- ABOUT THIS TASK -
Only one stretch of the data is wanted: the line containing "- if we're online, we", the line containing "- when we first", and every line between them, copied exactly.

(Stored items)
--- START ---
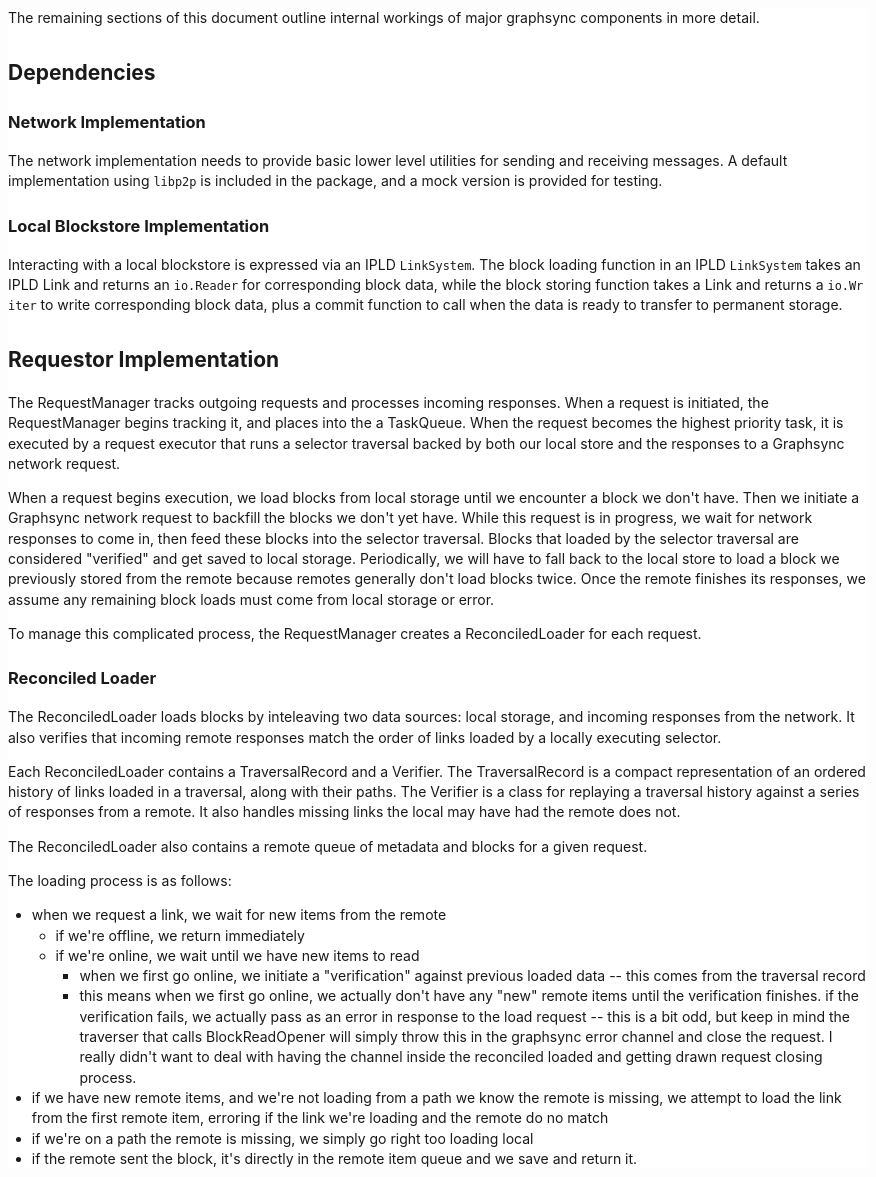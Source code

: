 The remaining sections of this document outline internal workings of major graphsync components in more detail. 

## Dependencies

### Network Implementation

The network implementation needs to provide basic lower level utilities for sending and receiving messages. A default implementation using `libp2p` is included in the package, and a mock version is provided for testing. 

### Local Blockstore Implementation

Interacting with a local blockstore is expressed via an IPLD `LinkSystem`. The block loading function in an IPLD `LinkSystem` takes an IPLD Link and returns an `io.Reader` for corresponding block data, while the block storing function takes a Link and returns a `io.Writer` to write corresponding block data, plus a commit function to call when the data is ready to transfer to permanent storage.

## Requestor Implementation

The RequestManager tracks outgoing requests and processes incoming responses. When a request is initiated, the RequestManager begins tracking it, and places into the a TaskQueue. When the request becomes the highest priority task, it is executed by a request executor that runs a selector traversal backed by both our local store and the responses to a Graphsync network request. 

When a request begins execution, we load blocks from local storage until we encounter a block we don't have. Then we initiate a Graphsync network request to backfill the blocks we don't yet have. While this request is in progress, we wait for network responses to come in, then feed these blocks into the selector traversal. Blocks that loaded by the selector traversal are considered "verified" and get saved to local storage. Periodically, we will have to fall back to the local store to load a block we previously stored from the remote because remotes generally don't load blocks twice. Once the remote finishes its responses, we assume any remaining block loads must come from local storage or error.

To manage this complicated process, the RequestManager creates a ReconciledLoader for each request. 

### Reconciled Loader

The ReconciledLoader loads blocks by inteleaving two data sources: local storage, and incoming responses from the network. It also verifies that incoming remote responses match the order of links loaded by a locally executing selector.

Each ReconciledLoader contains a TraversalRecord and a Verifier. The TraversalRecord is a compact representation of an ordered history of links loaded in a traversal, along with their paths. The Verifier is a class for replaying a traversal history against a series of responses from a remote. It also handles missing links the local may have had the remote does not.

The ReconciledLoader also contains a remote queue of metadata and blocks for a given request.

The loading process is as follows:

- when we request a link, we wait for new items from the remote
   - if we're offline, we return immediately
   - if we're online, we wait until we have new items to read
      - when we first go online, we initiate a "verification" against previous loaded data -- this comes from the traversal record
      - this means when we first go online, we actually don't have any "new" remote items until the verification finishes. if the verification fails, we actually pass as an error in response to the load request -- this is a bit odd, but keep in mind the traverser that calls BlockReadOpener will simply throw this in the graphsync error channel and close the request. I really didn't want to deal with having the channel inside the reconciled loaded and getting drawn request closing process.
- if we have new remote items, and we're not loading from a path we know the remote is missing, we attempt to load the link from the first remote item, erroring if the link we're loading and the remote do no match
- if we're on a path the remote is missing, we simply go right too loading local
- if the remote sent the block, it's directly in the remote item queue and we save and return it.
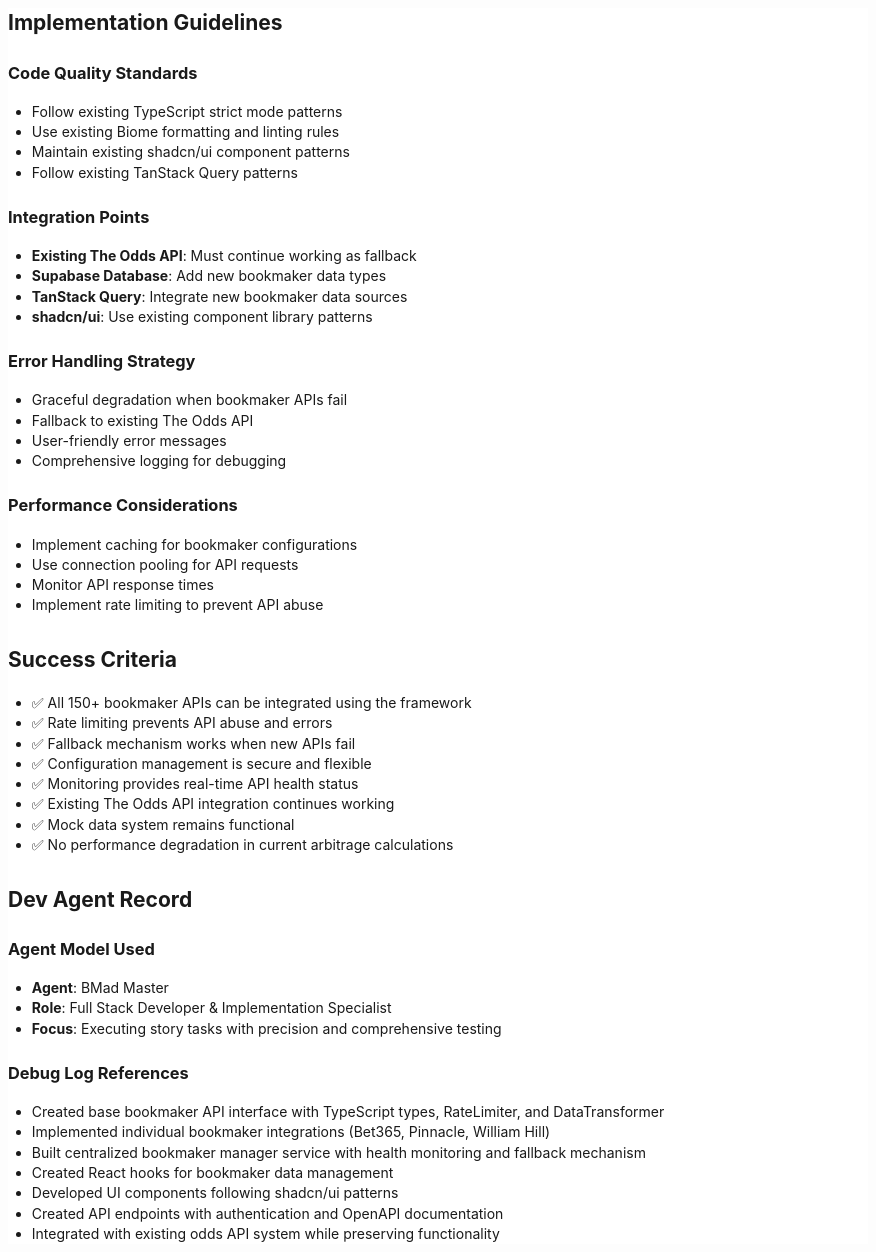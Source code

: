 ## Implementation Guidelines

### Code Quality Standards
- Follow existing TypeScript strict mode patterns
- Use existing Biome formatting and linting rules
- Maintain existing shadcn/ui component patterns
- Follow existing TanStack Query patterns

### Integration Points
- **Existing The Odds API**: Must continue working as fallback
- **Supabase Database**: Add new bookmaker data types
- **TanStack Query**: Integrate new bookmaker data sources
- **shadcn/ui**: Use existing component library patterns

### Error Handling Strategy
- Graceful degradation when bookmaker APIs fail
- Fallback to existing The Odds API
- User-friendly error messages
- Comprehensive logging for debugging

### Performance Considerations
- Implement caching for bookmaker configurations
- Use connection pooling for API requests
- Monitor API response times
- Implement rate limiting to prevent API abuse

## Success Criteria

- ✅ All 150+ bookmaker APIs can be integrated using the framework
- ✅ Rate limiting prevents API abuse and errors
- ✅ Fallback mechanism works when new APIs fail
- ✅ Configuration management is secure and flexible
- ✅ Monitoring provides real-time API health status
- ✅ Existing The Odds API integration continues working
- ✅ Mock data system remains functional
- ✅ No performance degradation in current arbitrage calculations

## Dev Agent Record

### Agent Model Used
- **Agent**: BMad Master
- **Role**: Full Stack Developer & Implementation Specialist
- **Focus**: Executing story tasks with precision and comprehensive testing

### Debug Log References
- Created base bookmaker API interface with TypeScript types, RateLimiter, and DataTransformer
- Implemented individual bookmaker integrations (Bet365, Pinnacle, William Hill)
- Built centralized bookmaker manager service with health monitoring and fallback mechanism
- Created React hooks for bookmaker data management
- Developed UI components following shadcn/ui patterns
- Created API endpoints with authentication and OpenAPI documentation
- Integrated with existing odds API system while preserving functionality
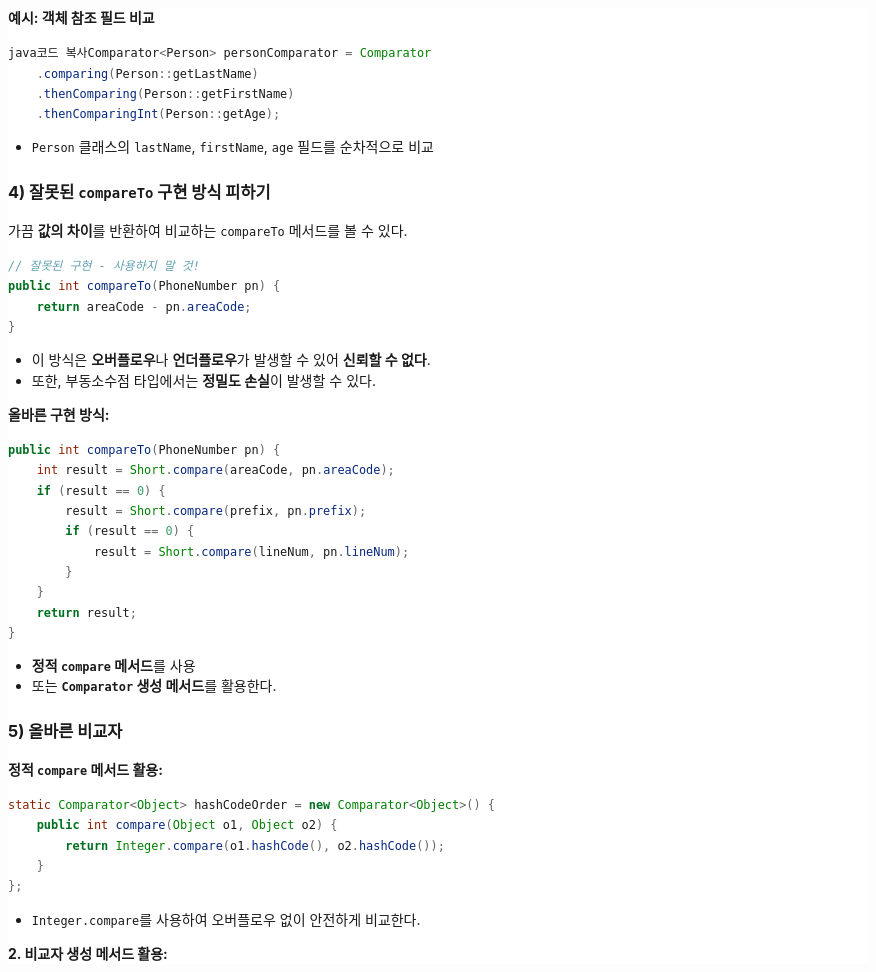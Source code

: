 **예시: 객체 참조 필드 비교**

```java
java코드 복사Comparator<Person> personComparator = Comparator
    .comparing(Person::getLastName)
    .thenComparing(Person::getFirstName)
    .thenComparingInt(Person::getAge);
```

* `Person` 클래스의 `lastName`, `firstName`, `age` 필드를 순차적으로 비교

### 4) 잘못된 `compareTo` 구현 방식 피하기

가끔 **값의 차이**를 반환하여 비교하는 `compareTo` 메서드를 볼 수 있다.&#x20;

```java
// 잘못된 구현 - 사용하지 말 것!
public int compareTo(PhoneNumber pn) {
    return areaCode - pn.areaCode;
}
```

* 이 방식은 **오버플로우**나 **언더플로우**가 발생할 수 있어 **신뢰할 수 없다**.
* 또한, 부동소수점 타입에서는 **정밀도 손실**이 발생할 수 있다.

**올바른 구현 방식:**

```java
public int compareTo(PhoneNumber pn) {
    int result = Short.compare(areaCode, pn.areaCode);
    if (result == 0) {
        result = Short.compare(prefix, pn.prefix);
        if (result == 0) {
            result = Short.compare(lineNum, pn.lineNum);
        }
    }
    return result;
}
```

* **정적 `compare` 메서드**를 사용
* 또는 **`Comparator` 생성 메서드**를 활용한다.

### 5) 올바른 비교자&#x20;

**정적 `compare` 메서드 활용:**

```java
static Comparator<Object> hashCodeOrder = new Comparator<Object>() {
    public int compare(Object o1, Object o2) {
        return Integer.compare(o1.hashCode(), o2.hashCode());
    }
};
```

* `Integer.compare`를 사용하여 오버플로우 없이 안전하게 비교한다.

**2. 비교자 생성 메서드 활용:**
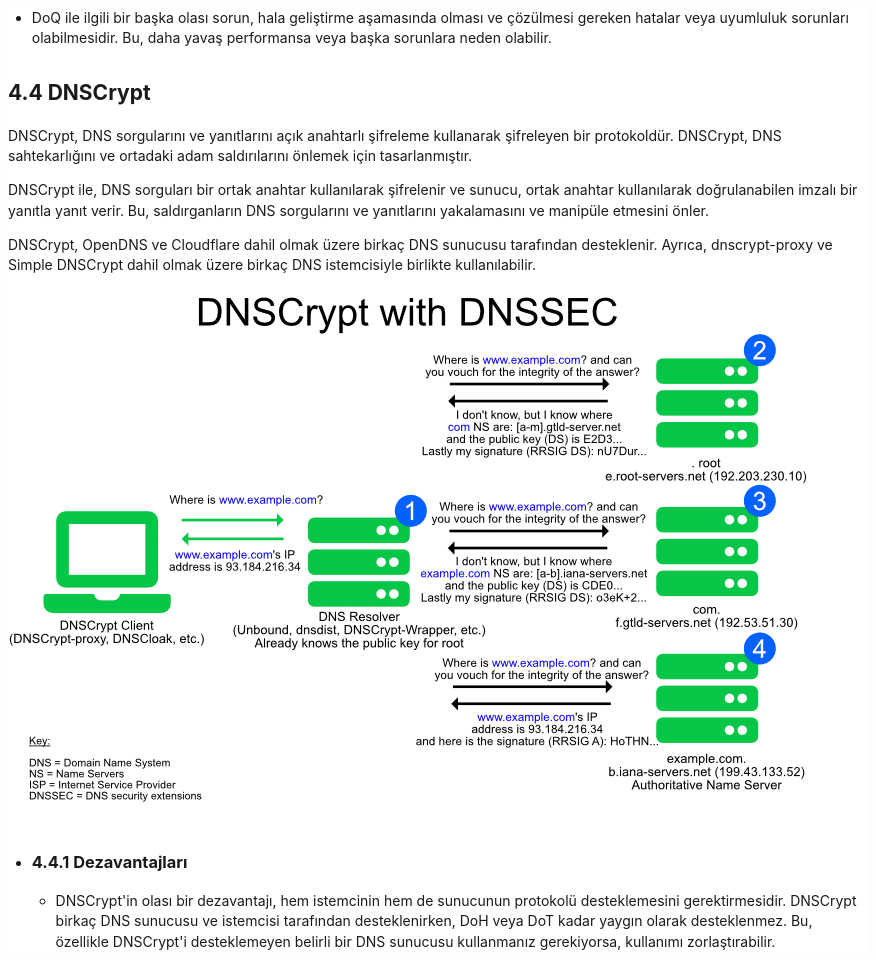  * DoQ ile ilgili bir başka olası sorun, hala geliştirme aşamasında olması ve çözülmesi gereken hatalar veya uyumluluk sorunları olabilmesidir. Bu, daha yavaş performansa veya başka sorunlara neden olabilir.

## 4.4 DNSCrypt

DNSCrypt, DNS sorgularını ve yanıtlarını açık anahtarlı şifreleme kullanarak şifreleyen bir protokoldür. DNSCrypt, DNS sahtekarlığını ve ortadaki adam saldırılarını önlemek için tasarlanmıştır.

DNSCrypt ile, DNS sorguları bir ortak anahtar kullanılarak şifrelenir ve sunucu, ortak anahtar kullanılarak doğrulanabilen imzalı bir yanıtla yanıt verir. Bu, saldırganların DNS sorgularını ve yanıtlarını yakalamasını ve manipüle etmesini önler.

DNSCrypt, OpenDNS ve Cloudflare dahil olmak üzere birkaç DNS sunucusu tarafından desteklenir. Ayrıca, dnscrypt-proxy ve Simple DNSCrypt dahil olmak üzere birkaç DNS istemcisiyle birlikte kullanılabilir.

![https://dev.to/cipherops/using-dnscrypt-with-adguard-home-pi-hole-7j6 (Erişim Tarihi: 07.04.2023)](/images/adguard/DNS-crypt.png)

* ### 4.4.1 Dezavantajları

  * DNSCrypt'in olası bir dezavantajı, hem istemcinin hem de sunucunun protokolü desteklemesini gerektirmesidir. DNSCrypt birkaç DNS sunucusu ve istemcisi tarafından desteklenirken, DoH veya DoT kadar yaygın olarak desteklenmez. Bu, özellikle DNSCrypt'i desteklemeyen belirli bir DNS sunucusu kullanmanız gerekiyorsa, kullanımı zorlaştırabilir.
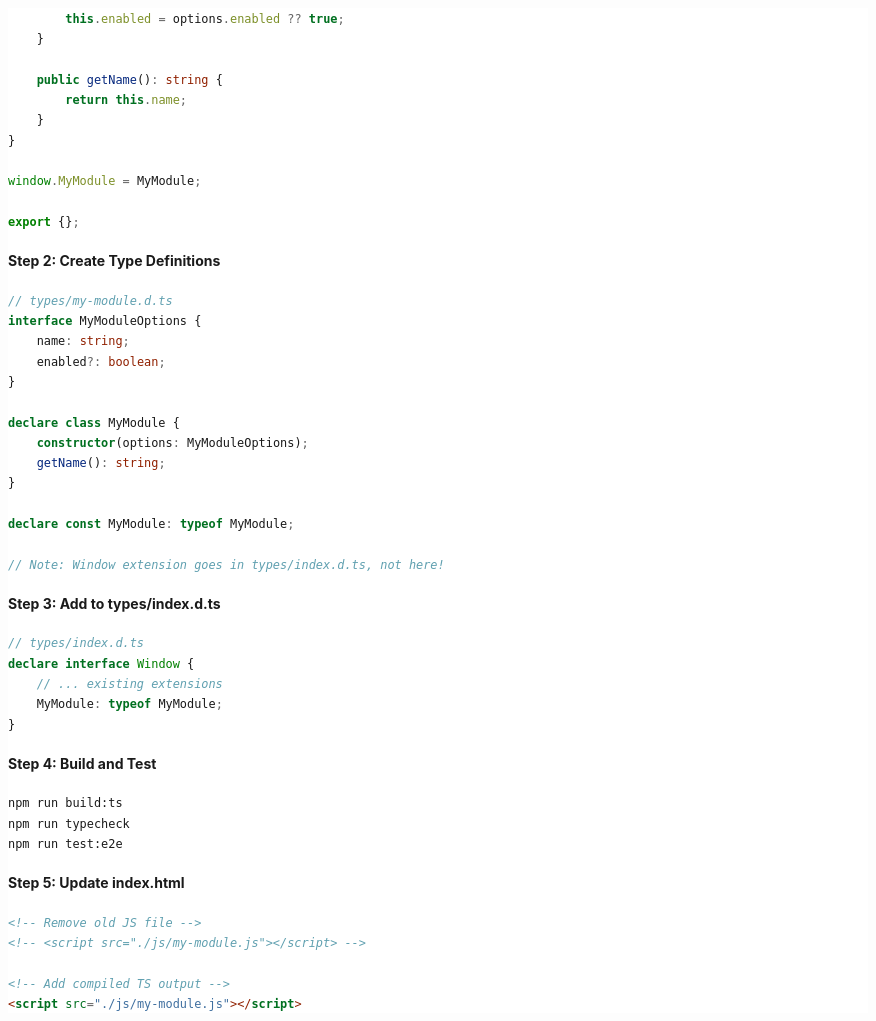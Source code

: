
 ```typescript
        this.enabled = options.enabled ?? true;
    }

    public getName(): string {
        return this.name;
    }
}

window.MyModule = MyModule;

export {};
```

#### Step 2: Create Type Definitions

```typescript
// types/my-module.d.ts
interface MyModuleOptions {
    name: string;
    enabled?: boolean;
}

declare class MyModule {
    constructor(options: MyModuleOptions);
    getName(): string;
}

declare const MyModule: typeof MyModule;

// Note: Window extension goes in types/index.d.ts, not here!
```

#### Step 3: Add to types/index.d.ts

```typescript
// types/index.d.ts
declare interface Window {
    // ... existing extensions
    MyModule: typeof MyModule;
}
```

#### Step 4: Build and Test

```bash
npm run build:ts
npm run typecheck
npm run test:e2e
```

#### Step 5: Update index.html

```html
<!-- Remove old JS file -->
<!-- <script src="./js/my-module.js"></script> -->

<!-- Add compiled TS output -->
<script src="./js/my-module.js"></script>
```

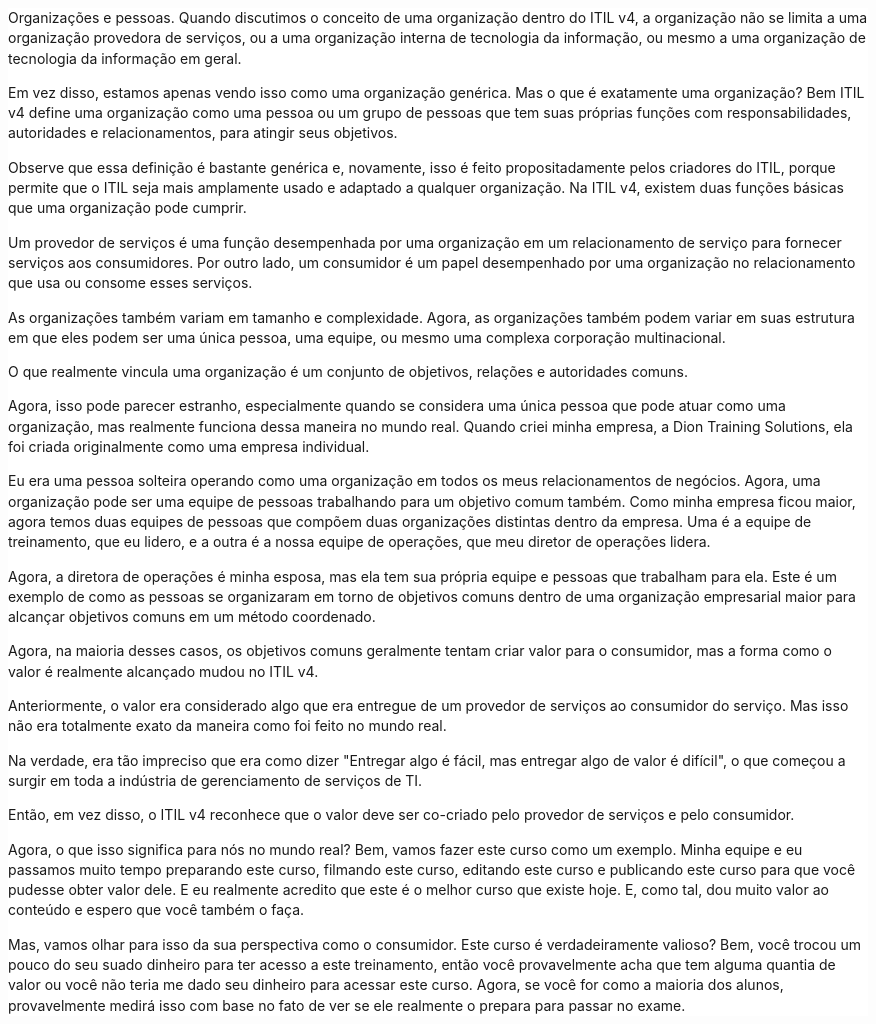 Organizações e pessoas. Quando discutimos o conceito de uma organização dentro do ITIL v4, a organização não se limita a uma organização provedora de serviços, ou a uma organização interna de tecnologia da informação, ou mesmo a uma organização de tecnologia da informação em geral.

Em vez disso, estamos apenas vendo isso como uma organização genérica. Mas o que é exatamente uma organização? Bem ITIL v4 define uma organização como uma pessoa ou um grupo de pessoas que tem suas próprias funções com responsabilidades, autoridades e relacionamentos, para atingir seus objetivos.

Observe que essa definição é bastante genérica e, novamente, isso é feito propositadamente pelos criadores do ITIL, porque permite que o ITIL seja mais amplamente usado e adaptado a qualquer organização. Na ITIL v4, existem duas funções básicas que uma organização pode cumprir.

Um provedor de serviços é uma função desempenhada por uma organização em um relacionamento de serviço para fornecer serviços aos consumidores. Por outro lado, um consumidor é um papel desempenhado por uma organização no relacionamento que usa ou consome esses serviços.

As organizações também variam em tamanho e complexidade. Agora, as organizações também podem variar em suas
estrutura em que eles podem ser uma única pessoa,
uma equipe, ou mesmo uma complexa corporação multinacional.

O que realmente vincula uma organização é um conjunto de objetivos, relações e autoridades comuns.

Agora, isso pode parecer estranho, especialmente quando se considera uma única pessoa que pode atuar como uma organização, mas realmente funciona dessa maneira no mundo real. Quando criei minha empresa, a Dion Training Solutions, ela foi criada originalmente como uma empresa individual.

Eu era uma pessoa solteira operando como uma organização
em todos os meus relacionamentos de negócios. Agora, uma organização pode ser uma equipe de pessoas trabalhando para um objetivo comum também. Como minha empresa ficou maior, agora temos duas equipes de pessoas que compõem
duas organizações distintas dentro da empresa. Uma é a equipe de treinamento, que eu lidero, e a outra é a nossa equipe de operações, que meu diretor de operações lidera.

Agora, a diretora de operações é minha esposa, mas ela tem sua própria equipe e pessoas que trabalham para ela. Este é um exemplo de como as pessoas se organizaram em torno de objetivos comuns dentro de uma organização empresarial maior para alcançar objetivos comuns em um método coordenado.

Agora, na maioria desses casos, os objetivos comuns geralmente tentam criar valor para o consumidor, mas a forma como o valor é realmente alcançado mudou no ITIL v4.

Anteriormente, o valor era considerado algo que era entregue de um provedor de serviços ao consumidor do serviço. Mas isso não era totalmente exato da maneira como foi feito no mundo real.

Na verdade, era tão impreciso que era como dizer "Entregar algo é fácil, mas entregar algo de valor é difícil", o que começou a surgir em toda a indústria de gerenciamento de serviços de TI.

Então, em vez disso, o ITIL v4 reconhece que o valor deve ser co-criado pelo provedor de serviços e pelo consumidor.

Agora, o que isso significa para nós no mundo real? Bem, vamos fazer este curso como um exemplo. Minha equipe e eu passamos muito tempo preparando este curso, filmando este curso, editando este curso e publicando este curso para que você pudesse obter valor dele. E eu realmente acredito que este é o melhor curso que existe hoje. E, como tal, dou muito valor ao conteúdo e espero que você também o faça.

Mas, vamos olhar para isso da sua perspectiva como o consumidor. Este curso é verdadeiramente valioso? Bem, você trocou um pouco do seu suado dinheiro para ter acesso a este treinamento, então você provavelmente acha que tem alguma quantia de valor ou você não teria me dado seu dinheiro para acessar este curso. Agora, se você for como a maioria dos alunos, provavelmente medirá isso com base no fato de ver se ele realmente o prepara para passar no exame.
--- END ---
- ANSWER SECTION -
   - if we're online, we wait until we have new items to read
      - when we first go online, we initiate a "verification" against previous loaded data -- this comes from the traversal record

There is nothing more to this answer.